Consumed by the way we live

21st February 1997 at 00:00
The National Lottery and Spanish football fans are a good place to start teaching a new A-level sociology topic, says Paul Manning.

It could be you," says the big finger pointing from the billboards reminding us that the National Lottery can rapidly transform our lives. The "lucky" winners will find that a sudden event can turn our predictable lives upside down, changing relationships with family, altering perspectives on life, dissolving long-established attachments to locality.

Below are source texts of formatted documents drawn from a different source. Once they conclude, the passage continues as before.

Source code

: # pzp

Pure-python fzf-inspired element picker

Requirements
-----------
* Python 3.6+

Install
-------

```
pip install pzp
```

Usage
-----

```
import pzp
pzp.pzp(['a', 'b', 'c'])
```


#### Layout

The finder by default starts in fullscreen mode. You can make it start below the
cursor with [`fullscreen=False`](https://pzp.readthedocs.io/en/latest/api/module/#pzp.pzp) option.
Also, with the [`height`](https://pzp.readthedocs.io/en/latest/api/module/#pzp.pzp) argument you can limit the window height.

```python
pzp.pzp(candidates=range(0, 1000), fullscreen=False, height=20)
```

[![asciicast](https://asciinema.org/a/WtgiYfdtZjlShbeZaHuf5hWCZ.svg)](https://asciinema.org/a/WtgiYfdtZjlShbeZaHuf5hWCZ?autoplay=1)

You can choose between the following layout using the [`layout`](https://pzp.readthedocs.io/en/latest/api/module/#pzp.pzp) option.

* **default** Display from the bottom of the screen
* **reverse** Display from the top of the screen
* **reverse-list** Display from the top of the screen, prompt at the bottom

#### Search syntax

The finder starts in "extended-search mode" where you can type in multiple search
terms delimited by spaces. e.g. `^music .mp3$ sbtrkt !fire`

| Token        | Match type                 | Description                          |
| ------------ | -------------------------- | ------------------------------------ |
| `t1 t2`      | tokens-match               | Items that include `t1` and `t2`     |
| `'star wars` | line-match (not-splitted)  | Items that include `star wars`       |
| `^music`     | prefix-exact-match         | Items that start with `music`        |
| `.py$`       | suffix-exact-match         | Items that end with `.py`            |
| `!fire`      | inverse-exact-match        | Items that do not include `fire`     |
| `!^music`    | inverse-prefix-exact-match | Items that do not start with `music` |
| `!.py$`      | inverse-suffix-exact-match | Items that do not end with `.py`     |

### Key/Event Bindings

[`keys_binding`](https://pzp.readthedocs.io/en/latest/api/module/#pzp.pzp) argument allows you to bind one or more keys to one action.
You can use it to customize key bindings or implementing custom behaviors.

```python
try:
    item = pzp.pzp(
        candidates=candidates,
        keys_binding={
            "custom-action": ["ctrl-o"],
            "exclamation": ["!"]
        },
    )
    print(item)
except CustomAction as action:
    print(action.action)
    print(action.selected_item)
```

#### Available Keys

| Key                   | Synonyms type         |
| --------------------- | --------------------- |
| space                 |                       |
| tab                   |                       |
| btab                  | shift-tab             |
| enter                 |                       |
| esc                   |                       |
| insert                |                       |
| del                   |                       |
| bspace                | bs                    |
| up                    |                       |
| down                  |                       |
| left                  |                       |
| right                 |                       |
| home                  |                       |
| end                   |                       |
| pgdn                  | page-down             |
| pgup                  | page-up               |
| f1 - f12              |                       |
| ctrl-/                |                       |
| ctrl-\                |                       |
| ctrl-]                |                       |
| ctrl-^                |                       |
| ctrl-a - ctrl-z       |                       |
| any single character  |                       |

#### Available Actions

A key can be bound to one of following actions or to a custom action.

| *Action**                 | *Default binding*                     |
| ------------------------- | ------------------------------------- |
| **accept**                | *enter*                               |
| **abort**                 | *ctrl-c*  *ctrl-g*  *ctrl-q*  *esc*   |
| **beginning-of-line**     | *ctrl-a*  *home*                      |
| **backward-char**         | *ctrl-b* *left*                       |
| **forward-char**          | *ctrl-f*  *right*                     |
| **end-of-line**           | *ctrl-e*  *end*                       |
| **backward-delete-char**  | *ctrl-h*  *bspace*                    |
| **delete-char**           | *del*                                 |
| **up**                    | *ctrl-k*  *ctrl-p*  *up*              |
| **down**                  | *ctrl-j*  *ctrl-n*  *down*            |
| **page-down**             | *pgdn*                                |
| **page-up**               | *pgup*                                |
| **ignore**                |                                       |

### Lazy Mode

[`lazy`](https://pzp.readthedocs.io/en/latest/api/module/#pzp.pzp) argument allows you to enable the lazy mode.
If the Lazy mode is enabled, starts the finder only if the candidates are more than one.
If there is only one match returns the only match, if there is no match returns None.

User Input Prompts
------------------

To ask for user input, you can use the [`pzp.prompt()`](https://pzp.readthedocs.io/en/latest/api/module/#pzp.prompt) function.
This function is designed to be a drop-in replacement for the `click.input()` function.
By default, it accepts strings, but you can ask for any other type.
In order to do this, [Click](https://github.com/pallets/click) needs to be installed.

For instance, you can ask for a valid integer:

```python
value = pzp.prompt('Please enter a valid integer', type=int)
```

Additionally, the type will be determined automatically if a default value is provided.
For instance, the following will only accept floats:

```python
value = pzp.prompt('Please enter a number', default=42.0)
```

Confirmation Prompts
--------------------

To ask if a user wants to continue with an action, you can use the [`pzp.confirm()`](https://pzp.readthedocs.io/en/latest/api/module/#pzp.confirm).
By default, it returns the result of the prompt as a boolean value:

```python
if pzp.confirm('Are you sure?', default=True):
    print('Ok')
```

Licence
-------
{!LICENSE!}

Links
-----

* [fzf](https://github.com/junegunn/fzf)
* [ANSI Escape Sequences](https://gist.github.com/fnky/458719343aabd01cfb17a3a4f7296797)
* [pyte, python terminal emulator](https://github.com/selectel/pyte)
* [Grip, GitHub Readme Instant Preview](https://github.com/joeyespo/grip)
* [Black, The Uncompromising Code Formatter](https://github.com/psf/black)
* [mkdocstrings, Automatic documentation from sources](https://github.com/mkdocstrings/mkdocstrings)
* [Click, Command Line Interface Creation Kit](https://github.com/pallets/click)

Cultural change and its impact on the way we see ourselves is the concern of the sociology of culture and identity, the new topic scheduled to appear in A-level sociology exams next year. Its inclusion in examination syllabuses should be welcomed - if ever there was a topic which could be related to the experience of young people studying sociology, it is this.

But, with the new textbooks not likely to appear before June, teachers must approach this topic without the help of a ready-made topic plan. They could do worse than start with three unrelated social phenomena, the National Lottery, the arrival of Real Madrid football supporters in Brighton on February 8, and the "Cross-Over" music chart.

If anything is a symbol of the consumer culture which, it is suggested, is all pervasive, the National Lottery is it. The prospect of happiness through the sudden possession of an enormous capacity to consume is offered to "us all", irrespective of locality or background.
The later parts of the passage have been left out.